Task item:
The result should be every line that contains the word "frametitle", taken from the material.

Source material:
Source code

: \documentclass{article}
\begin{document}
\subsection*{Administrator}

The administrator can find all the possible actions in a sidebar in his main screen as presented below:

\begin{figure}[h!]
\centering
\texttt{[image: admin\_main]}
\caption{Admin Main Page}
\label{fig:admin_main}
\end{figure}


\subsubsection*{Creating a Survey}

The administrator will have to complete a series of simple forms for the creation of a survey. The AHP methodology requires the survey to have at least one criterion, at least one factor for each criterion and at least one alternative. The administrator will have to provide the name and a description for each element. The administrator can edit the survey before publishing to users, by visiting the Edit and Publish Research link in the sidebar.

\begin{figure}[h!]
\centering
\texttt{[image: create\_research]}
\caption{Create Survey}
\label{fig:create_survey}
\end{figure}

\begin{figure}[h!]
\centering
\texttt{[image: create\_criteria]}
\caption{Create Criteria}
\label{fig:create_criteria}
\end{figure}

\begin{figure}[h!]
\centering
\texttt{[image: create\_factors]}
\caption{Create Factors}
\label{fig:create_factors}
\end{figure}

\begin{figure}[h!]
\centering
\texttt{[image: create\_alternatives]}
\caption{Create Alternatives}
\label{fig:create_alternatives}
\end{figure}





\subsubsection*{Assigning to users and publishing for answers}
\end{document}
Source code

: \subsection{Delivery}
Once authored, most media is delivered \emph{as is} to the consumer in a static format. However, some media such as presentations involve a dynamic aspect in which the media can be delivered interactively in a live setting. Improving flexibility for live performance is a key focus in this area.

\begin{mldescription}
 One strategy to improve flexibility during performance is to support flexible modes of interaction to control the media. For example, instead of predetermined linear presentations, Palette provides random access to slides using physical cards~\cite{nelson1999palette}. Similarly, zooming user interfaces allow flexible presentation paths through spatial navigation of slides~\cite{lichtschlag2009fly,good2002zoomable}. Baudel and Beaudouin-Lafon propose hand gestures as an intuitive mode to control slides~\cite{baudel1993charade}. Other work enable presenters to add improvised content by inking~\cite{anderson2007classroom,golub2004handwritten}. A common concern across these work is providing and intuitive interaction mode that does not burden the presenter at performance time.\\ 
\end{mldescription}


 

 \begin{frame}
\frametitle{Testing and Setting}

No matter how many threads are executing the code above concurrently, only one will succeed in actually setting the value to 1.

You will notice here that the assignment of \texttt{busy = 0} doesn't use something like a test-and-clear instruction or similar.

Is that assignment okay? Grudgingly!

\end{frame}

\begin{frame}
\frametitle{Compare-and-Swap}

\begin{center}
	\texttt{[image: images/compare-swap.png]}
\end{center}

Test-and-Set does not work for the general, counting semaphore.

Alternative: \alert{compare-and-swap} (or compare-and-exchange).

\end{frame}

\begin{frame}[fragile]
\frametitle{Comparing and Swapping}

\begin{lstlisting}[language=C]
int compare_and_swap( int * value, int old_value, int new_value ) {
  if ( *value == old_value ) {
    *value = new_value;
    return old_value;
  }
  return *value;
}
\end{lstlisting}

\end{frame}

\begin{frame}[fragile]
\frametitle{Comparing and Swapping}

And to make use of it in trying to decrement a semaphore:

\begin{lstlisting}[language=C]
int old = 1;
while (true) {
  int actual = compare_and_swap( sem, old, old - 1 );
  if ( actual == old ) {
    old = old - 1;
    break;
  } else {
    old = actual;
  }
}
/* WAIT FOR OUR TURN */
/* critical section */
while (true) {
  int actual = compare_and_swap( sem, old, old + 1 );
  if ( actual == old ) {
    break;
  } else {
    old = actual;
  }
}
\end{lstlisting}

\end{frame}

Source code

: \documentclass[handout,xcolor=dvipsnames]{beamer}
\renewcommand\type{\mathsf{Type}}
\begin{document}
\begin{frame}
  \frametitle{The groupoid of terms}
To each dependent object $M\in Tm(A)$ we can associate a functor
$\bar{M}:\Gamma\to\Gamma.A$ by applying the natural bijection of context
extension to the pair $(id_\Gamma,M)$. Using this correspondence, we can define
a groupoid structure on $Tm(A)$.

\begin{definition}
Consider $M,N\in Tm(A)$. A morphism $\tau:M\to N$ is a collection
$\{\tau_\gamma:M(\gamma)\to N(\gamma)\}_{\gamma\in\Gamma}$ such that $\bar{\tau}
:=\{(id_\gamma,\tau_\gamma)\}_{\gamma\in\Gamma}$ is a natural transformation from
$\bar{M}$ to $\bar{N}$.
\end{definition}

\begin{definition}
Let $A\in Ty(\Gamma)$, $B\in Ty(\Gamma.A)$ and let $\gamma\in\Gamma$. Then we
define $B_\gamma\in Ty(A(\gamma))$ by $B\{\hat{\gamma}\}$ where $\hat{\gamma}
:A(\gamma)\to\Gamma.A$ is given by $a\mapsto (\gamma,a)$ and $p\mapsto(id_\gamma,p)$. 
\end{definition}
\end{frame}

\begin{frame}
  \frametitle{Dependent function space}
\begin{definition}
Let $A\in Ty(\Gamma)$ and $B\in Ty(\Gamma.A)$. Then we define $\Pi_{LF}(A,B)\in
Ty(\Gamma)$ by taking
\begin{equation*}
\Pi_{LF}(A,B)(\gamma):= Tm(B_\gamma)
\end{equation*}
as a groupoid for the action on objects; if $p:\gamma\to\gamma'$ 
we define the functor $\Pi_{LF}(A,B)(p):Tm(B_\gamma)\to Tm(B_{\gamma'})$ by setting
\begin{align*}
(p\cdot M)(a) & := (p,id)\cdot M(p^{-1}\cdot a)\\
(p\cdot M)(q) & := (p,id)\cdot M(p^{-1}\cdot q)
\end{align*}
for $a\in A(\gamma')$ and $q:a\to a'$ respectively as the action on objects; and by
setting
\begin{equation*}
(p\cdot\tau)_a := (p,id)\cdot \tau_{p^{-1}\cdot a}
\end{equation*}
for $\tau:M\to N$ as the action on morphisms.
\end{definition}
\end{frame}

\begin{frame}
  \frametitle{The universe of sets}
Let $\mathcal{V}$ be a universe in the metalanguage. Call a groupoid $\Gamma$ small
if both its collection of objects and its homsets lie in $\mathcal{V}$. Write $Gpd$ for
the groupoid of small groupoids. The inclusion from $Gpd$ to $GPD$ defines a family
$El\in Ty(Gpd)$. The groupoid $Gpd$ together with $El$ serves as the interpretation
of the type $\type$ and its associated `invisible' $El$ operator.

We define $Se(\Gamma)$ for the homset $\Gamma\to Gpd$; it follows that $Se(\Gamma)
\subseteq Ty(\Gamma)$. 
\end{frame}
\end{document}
---
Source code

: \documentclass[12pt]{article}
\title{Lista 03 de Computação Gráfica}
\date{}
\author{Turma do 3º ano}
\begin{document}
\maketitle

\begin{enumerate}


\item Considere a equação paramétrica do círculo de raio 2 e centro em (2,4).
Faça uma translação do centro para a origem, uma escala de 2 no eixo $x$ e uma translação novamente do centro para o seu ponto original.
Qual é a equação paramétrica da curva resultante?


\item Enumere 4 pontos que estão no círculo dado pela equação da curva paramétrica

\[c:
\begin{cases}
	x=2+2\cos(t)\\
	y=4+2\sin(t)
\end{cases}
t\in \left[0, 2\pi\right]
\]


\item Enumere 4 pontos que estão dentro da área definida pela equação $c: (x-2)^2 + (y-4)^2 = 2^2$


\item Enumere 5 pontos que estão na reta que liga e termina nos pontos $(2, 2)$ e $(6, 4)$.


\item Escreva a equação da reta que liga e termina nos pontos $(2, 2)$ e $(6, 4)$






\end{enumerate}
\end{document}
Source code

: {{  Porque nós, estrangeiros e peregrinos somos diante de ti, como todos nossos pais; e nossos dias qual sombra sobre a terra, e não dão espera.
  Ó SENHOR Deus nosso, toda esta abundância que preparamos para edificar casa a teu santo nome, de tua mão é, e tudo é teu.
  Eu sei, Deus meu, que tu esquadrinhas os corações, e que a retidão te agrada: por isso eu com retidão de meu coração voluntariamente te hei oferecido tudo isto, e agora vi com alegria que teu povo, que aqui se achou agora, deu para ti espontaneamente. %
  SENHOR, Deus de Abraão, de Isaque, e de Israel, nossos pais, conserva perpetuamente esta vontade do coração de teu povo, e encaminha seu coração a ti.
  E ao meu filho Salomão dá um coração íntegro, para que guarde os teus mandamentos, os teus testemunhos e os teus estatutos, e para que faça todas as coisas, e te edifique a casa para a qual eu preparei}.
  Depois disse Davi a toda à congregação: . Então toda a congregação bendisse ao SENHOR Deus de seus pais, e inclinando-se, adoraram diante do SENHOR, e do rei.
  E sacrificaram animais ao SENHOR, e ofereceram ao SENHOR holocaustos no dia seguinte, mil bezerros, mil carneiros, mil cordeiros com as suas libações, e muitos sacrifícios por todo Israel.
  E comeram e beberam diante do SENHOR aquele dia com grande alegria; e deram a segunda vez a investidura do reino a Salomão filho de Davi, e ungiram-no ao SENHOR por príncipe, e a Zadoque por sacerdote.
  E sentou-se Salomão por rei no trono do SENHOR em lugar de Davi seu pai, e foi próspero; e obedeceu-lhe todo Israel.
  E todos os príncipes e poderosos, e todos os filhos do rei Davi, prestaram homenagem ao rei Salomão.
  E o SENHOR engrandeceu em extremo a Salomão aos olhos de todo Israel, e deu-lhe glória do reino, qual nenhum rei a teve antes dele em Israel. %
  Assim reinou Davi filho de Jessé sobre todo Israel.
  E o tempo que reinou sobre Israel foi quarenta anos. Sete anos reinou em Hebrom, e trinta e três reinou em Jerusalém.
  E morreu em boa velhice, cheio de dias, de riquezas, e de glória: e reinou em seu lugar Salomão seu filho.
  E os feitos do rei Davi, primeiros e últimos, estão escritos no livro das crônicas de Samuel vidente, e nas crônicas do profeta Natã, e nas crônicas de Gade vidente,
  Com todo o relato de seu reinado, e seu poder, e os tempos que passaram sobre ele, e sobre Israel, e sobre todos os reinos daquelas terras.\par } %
---
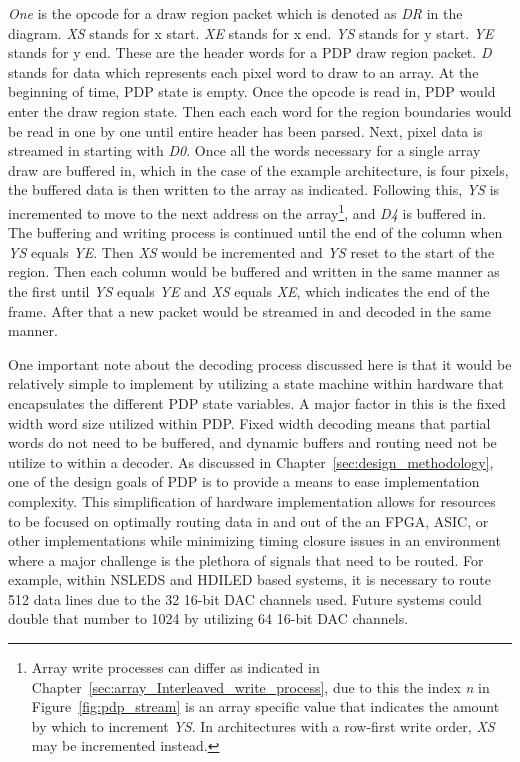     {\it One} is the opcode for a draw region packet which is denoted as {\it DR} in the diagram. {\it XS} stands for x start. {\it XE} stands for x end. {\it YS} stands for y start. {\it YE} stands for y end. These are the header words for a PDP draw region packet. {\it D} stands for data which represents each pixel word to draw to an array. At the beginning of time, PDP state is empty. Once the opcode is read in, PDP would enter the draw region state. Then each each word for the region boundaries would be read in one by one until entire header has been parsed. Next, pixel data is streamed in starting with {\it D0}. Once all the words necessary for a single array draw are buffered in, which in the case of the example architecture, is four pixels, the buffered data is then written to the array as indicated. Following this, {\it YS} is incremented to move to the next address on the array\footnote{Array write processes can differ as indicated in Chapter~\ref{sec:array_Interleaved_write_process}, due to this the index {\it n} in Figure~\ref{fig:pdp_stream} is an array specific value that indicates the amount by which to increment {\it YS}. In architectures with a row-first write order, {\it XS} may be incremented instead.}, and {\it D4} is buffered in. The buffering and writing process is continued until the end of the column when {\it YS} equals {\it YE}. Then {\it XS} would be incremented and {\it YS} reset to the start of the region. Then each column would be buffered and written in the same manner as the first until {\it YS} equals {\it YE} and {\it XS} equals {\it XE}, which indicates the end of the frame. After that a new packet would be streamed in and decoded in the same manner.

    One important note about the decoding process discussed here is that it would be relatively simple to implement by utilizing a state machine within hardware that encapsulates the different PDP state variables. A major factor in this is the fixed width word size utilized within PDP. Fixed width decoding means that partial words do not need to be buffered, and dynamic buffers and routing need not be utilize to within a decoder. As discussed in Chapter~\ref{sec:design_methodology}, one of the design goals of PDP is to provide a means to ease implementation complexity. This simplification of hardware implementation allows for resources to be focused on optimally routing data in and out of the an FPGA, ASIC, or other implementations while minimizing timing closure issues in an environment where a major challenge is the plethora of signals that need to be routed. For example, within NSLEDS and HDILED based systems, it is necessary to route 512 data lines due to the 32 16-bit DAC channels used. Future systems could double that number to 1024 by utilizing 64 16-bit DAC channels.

Expected output:
\frametitle{Testing and Setting}
\frametitle{Compare-and-Swap}
\frametitle{Comparing and Swapping}
\frametitle{Comparing and Swapping}
  \frametitle{The groupoid of terms}
  \frametitle{Dependent function space}
  \frametitle{The universe of sets}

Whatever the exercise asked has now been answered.